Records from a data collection
>>>
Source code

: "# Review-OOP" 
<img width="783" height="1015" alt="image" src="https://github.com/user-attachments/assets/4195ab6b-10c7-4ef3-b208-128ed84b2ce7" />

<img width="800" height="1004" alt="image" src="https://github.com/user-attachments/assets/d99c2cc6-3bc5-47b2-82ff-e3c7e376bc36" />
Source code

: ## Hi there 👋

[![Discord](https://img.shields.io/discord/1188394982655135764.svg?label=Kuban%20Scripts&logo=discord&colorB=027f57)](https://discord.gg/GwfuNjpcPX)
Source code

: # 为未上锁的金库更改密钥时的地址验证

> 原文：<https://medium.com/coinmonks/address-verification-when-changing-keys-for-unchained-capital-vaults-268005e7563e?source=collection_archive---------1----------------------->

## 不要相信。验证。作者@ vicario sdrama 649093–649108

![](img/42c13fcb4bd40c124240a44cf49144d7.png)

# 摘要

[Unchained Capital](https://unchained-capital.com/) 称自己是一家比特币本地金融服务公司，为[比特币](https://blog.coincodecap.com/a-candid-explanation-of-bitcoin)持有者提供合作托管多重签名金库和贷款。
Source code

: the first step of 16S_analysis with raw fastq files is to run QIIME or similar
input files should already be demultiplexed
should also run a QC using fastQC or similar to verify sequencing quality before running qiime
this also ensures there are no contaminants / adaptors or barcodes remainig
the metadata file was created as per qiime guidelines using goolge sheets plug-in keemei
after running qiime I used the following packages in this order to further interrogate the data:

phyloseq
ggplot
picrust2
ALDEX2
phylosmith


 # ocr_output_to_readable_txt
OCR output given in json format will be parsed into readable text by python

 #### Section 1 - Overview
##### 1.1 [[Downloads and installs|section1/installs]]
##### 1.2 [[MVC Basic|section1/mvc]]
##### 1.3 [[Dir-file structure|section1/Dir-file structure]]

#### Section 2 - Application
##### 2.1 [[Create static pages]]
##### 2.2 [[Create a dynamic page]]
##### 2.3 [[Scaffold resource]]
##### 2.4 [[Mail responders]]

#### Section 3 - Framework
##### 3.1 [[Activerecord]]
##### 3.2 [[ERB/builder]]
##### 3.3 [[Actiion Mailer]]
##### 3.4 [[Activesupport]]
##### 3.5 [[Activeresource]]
<<<
Task statement:
From the line that contains "##### 2.4 [[Mail responders]]" down to the last line above, print each line exactly as it appears.

Output below:
##### 2.4 [[Mail responders]]

#### Section 3 - Framework
##### 3.1 [[Activerecord]]
##### 3.2 [[ERB/builder]]
##### 3.3 [[Actiion Mailer]]
##### 3.4 [[Activesupport]]
##### 3.5 [[Activeresource]]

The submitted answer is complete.